§ Saved data entries
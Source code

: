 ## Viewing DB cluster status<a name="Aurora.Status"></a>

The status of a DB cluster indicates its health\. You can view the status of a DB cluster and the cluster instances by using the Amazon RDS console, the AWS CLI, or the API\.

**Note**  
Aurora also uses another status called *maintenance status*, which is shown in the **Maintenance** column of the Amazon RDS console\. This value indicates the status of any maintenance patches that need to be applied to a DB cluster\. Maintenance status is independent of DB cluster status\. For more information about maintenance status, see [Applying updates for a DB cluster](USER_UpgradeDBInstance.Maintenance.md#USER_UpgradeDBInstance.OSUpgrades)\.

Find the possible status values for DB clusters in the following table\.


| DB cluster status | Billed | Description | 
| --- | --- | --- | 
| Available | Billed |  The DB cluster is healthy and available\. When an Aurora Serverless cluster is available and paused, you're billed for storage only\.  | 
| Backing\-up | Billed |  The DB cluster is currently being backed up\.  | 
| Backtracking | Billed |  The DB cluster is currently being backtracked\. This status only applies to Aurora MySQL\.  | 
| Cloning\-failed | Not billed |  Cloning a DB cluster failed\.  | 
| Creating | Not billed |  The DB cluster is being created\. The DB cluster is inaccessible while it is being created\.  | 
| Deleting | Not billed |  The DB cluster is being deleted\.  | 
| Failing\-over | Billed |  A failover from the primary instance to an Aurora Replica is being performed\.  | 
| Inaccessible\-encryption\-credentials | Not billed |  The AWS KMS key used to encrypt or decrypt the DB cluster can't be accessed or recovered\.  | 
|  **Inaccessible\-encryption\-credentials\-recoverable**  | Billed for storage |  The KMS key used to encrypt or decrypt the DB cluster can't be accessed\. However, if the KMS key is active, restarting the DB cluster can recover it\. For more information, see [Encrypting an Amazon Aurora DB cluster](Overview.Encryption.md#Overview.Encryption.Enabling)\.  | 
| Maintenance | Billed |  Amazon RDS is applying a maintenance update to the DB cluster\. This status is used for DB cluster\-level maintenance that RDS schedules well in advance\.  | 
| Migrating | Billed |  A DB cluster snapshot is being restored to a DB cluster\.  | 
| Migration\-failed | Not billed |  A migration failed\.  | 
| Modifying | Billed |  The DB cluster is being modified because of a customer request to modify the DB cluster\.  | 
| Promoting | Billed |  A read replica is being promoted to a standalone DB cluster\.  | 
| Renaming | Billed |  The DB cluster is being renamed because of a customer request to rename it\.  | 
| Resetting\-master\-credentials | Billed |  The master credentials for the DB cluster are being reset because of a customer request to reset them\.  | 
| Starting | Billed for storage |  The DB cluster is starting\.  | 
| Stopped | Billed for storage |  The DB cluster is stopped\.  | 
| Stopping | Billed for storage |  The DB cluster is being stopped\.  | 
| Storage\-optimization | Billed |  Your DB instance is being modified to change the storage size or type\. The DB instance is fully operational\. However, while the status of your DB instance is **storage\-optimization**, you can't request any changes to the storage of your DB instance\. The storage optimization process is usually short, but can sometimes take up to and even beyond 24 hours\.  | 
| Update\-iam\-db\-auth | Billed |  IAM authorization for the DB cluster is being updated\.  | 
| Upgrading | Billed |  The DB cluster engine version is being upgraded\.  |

§ Task description
The records above should be returned exactly.

§ Result of the exercise
Source code

: ## Viewing DB cluster status<a name="Aurora.Status"></a>

The status of a DB cluster indicates its health\. You can view the status of a DB cluster and the cluster instances by using the Amazon RDS console, the AWS CLI, or the API\.

**Note**  
Aurora also uses another status called *maintenance status*, which is shown in the **Maintenance** column of the Amazon RDS console\. This value indicates the status of any maintenance patches that need to be applied to a DB cluster\. Maintenance status is independent of DB cluster status\. For more information about maintenance status, see [Applying updates for a DB cluster](USER_UpgradeDBInstance.Maintenance.md#USER_UpgradeDBInstance.OSUpgrades)\.

Find the possible status values for DB clusters in the following table\.


| DB cluster status | Billed | Description | 
| --- | --- | --- | 
| Available | Billed |  The DB cluster is healthy and available\. When an Aurora Serverless cluster is available and paused, you're billed for storage only\.  | 
| Backing\-up | Billed |  The DB cluster is currently being backed up\.  | 
| Backtracking | Billed |  The DB cluster is currently being backtracked\. This status only applies to Aurora MySQL\.  | 
| Cloning\-failed | Not billed |  Cloning a DB cluster failed\.  | 
| Creating | Not billed |  The DB cluster is being created\. The DB cluster is inaccessible while it is being created\.  | 
| Deleting | Not billed |  The DB cluster is being deleted\.  | 
| Failing\-over | Billed |  A failover from the primary instance to an Aurora Replica is being performed\.  | 
| Inaccessible\-encryption\-credentials | Not billed |  The AWS KMS key used to encrypt or decrypt the DB cluster can't be accessed or recovered\.  | 
|  **Inaccessible\-encryption\-credentials\-recoverable**  | Billed for storage |  The KMS key used to encrypt or decrypt the DB cluster can't be accessed\. However, if the KMS key is active, restarting the DB cluster can recover it\. For more information, see [Encrypting an Amazon Aurora DB cluster](Overview.Encryption.md#Overview.Encryption.Enabling)\.  | 
| Maintenance | Billed |  Amazon RDS is applying a maintenance update to the DB cluster\. This status is used for DB cluster\-level maintenance that RDS schedules well in advance\.  | 
| Migrating | Billed |  A DB cluster snapshot is being restored to a DB cluster\.  | 
| Migration\-failed | Not billed |  A migration failed\.  | 
| Modifying | Billed |  The DB cluster is being modified because of a customer request to modify the DB cluster\.  | 
| Promoting | Billed |  A read replica is being promoted to a standalone DB cluster\.  | 
| Renaming | Billed |  The DB cluster is being renamed because of a customer request to rename it\.  | 
| Resetting\-master\-credentials | Billed |  The master credentials for the DB cluster are being reset because of a customer request to reset them\.  | 
| Starting | Billed for storage |  The DB cluster is starting\.  | 
| Stopped | Billed for storage |  The DB cluster is stopped\.  | 
| Stopping | Billed for storage |  The DB cluster is being stopped\.  | 
| Storage\-optimization | Billed |  Your DB instance is being modified to change the storage size or type\. The DB instance is fully operational\. However, while the status of your DB instance is **storage\-optimization**, you can't request any changes to the storage of your DB instance\. The storage optimization process is usually short, but can sometimes take up to and even beyond 24 hours\.  | 
| Update\-iam\-db\-auth | Billed |  IAM authorization for the DB cluster is being updated\.  | 
| Upgrading | Billed |  The DB cluster engine version is being upgraded\.  |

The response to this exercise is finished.